This article is a part of our Vulnerability Database (back to index)
Path Traversal occurrences in Communications Cloud Native Core Automated Test Suite
A path traversal vulnerability exists in Jenkins 2.120 and older, LTS 2.107.2 and older in FilePath.java, SoloFilePathFilter.java that allows malicious agents to read and write arbitrary files on the Jenkins master, bypassing the agent-to-master security subsystem protection. (2018-06-05, CVE-2018-1000194)

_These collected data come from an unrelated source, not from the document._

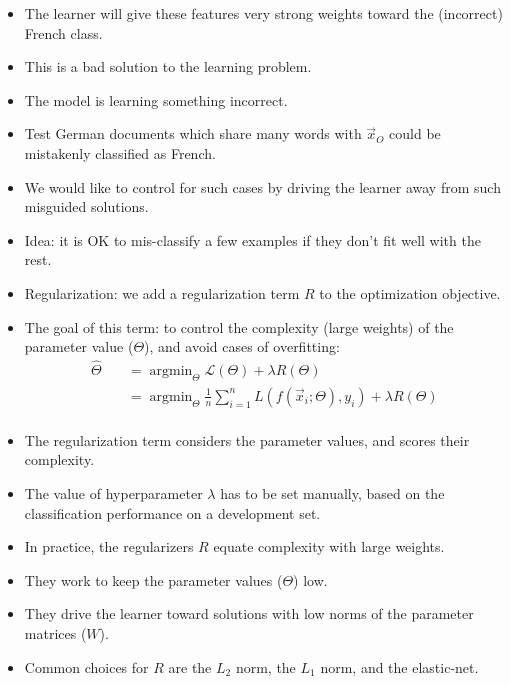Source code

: \begin{itemize}
 \item The learner will give these features very strong weights toward the (incorrect) French class. 
  \item This is a bad solution to the learning problem.
 \item The model is learning something incorrect.
 \item Test German documents which share many words with $\vec{x}_O$ could be mistakenly classified as French. 
 \item We would like to control for such cases by driving the learner away from such misguided solutions.
 \item Idea: it is OK to mis-classify a few examples if they don't fit well with the rest.
  \item Regularization: we add a regularization term $R$ to the optimization objective.
  \item  The goal of this term: to control the complexity (large weights) of the parameter value ($\Theta$), and avoid cases of overfitting:
\begin{equation}
 \begin{split}
  \hat{\Theta} \quad & =  \operatorname{argmin}_{\Theta} \mathcal{L}(\Theta) + \lambda R(\Theta) \\
     \quad & =  \operatorname{argmin}_{\Theta} \frac{1}{n} \sum_{i=1}^n L(f(\vec{x}_i;\Theta), y_i) + \lambda R(\Theta) \\
 \end{split}
\end{equation}  
\item The regularization term considers the parameter values, and scores their complexity.  
\item The value of hyperparameter $\lambda$ has to be set manually, based on the classification performance on a development set.   
  \item  In practice, the regularizers $R$ equate complexity with large weights.
  \item They work to keep the parameter values ($\Theta$) low.
  \item They drive the learner toward solutions with low norms of the parameter matrices ($W$).
  \item Common choices for $R$ are the $L_2$ norm, the $L_1$ norm, and the elastic-net.
\end{itemize}

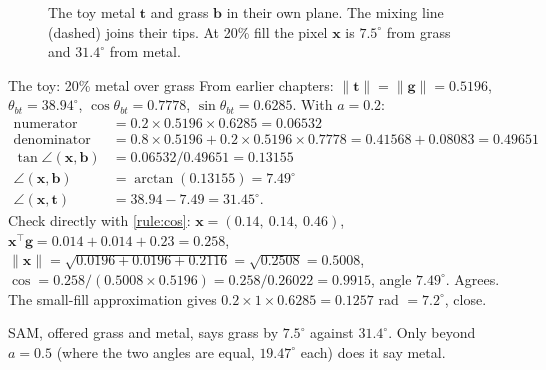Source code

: \documentclass[11pt,a4paper,oneside,openany]{book}
\newcommand{\B}[1]{{\symbf{#1}}}
\newcommand{\B}[1]{{\bm{#1}}}
\newcommand{\T}{^{\top}}
\newcommand{\nrm}[1]{\lVert #1\rVert}
\newcommand{\vx}{\B{x}}
\newcommand{\vt}{\B{t}}
\newcommand{\vb}{\B{b}}
\newcommand{\vg}{\B{g}}
\begin{document}
\begin{figure}[ht]
\centering
{}
\caption{The toy metal $\vt$ and grass $\vb$ in their own plane. The mixing line (dashed) joins their tips. At 20\% fill the pixel $\vx$ is
$7.5^\circ$ from grass and $31.4^\circ$ from metal.}
\label{fig:samplane}
\end{figure}

\begin{worked}[label=we:samtoy]{The toy: 20\% metal over grass}
From earlier chapters: $\nrm{\vt}=\nrm{\vg}=0.5196$, $\theta_{bt}=38.94^\circ$, $\cos\theta_{bt}=0.7778$, $\sin\theta_{bt}=0.6285$. With $a=0.2$:
\begin{align*}
\text{numerator} &= 0.2\times0.5196\times0.6285=0.06532\\
\text{denominator} &= 0.8\times0.5196+0.2\times0.5196\times0.7778=0.41568+0.08083=0.49651\\
\tan\angle(\vx,\vb) &= 0.06532/0.49651=0.13155\\
\angle(\vx,\vb) &= \arctan(0.13155)=7.49^\circ\\
\angle(\vx,\vt) &= 38.94-7.49=31.45^\circ .
\end{align*}
Check directly with \cref{rule:cos}: $\vx=(0.14,\ 0.14,\ 0.46)$, $\vx\T\vg=0.014+0.014+0.23=0.258$, $\nrm{\vx}=\sqrt{0.0196+0.0196+0.2116}=\sqrt{0.2508}=0.5008$,
$\cos=0.258/(0.5008\times0.5196)=0.258/0.26022=0.9915$, angle $7.49^\circ$. Agrees. The small-fill approximation gives
$0.2\times1\times0.6285=0.1257$ rad $=7.2^\circ$, close.

SAM, offered grass and metal, says grass by $7.5^\circ$ against $31.4^\circ$. Only beyond $a=0.5$ (where the two angles are equal, $19.47^\circ$ each) does
it say metal.
\end{worked}
\end{document}
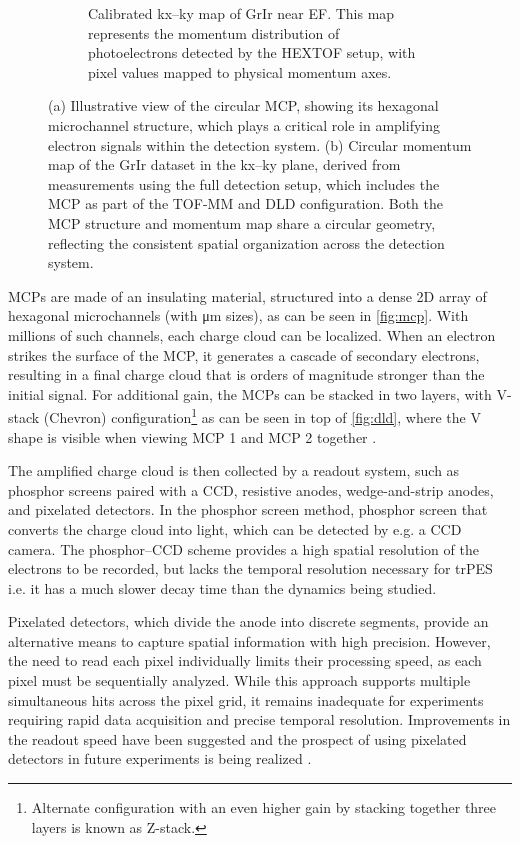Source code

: \begin{figure}[h]
\begin{subfigure}[t]{0.49\linewidth}
        \caption{Calibrated \gls{kx}--\gls{ky} map of \gls{GrIr} near \gls{EF}. This map represents the momentum distribution of photoelectrons detected by the \gls{HEXTOF} setup, with pixel values mapped to physical momentum axes.}
        \label{fig:grir-2d-slice-calibrated}
    \end{subfigure}
    \caption{(a) Illustrative view of the circular \gls{MCP}, showing its hexagonal microchannel structure, which plays a critical role in amplifying electron signals within the detection system. (b) Circular momentum map of the \gls{GrIr} dataset in the \gls{kx}--\gls{ky} plane, derived from measurements using the full detection setup, which includes the \gls{MCP} as part of the \gls{TOF}-\gls{MM} and \gls{DLD} configuration. Both the MCP structure and momentum map share a circular geometry, reflecting the consistent spatial organization across the detection system.}
    \label{fig:combined-figures}
\end{figure}

\Glspl{MCP} are made of an insulating material, structured into a dense 2D array of hexagonal microchannels (with \unit{\micro\meter} sizes), as can be seen in \cref{fig:mcp}. With millions of such channels, each charge cloud can be localized. When an electron strikes the surface of the \gls{MCP}, it generates a cascade of secondary electrons, resulting in a final charge cloud that is orders of magnitude stronger than the initial signal. For additional gain, the \glspl{MCP} can be stacked in two layers, with V-stack (Chevron) configuration\footnote{Alternate configuration with an even higher gain by stacking together three layers is known as Z-stack.}
as can be seen in top of \cref{fig:dld}, where the V shape is visible when viewing MCP 1 and MCP 2 together \cite{ladislaswizaMicrochannelPlateDetectors1979,paschottaMicrochannelPlatesEncyclopedia2019}. 

The amplified charge cloud is then collected by a readout system, such as  phosphor screens paired with a \gls{CCD}, resistive anodes, wedge-and-strip anodes, and pixelated detectors. In the phosphor screen method, phosphor screen that converts the charge cloud into light, which can be detected by e.g. a \gls{CCD} camera. The phosphor--\gls{CCD} scheme provides a high spatial resolution of the electrons to be recorded, but lacks the temporal resolution necessary for \gls{trPES} i.e. it has a much slower decay time than the dynamics being studied.

Pixelated detectors, which divide the anode into discrete segments, provide an alternative means to capture spatial information with high precision. However, the need to read each pixel individually limits their processing speed, as each pixel must be sequentially analyzed. While this approach supports multiple simultaneous hits across the pixel grid, it remains inadequate for experiments requiring rapid data acquisition and precise temporal resolution. Improvements in the readout speed have been suggested and the prospect of using pixelated detectors in future experiments is being realized .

Jenkins before 2.107 and Jenkins LTS before 2.89.4 did not properly prevent specifying relative paths that escape a base directory for URLs accessing plugin resource files. This allowed users with Overall/Read permission to download files from the Jenkins master they should not have access to. On Windows, any file accessible to the Jenkins master process could be downloaded. On other operating systems, any file within the Jenkins home directory accessible to the Jenkins master process could be downloaded. (2018-02-20, CVE-2018-6356)
Why Path Traversal can be dangerous
Relative Path Confusion means that your web server is configured to serve responses to ambiguous URLs. This configuration can possibly cause confusion about the correct relative path for the URL. It is also an issue of resources, such as images, styles etc., which are specified in the response using relative path, not the absolute URL.
If the web browser permits to parse "cross-content" response, the attacker may be able to fool the web browser into interpreting HTML into other content types, which can then lead to a cross site scripting attack (link do XSS).